The country has so far confirmed more than 13.9 million cases and 172,000 dead in what is likely to be an undercount.

Mr Johnson’s trip, which has already been pushed back from January due to the UK’s own battle with a winter wave of infections, is part of Britain’s foreign policy “tilt” towards the Indo-Pacific, as announced in the Integrated Review last month.

The Prime Minister’s official spokesman said: “We’ve been in close contact with the Indian government about the PM’s upcoming visit in the light of the Covid situation in India.

“As a result of these discussions, the Prime Minister has made the decision to reduce the length of the visit which is due to take place at the end of this month, so it will be a shorter programme in New Dehli.

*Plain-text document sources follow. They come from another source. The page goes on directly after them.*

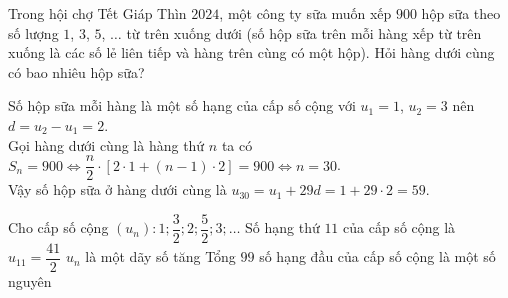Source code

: \begin{ex}%
    Trong hội chợ Tết Giáp Thìn $2024$, một công ty sữa muốn xếp $900$ hộp sữa theo số lượng $1$, $3$, $5$, $\ldots$ từ trên xuống dưới (số hộp sữa trên mỗi hàng xếp từ trên xuống là các số lẻ liên tiếp và hàng trên cùng có một hộp). Hỏi hàng dưới cùng có bao nhiêu hộp sữa?
    \loigiai
    {Số hộp sữa mỗi hàng là một số hạng của cấp số cộng với $u_1=1$, $u_2=3$ nên $d=u_2-u_1=2$.\\
        Gọi hàng dưới cùng là hàng thứ $n$ ta có $S_n=900\Leftrightarrow \dfrac{n}{2}\cdot \left[2\cdot 1+(n-1)\cdot 2\right]=900\Leftrightarrow n=30$.\\
        Vậy số hộp sữa ở hàng dưới cùng là $u_{30}=u_1+29d=1+29\cdot 2=59$. 
        
    }
\end{ex}

\begin{ex}%
	Cho cấp số cộng $\left(u_n\right)\colon 1; \dfrac{3}{2}; 2; \dfrac{5}{2}; 3; \ldots$
	{Số hạng thứ $11$ của cấp số cộng là $u_{11}=\dfrac{41}{2}$}
	{\True $u_n$ là một dãy số tăng}
	{Tổng $99$ số hạng đầu của cấp số cộng là một số nguyên}
\end{ex}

“This programme will be focused on high-level discussions with the Indian government and Indian business leaders.

“We will set out more details in due course but the visit will include a bilateral meeting with prime minister Modi.

“As with all the PM’s visits, his trip to India will prioritise the safety of those involved and all elements will be Covid secure.”

The spokesman said the exact length of the trip would be announced at a later date but that No 10 expected the “bulk of the PM’s programme to take place on Monday 26th” April.

The jaunt is due to be his first major international visit since securing post-Brexit trade terms with the European Union, underlying the importance of India to the UK’s shifting foreign policy vision.

The change in emphasis will be underlined by the deployment of the HMS Queen Elizabeth carrier strike group to the region on its maiden operational mission later this year.

While he was foreign secretary in 2017, Mr Johnson caused offence at a visit to a Sikh temple in Bristol when he told those gathered that he wanted to sign a post-Brexit free trade deal with India in order to boost the whisky trade.

Consuming alcohol is forbidden under some Sikh teachings.

He said at the time: “I hope I’m not embarrassing anybody here by saying that when we go to India, we have to bring ‘clinky’ in our luggage – we have to bring Johnnie Walker.

“There is a duty of 150% in India on imports of Scottish whisky. So we have to bring it in for our relatives duty free.

“Imagine what we could do with a trade deal with India, which there will be, because then the tariffs would go.”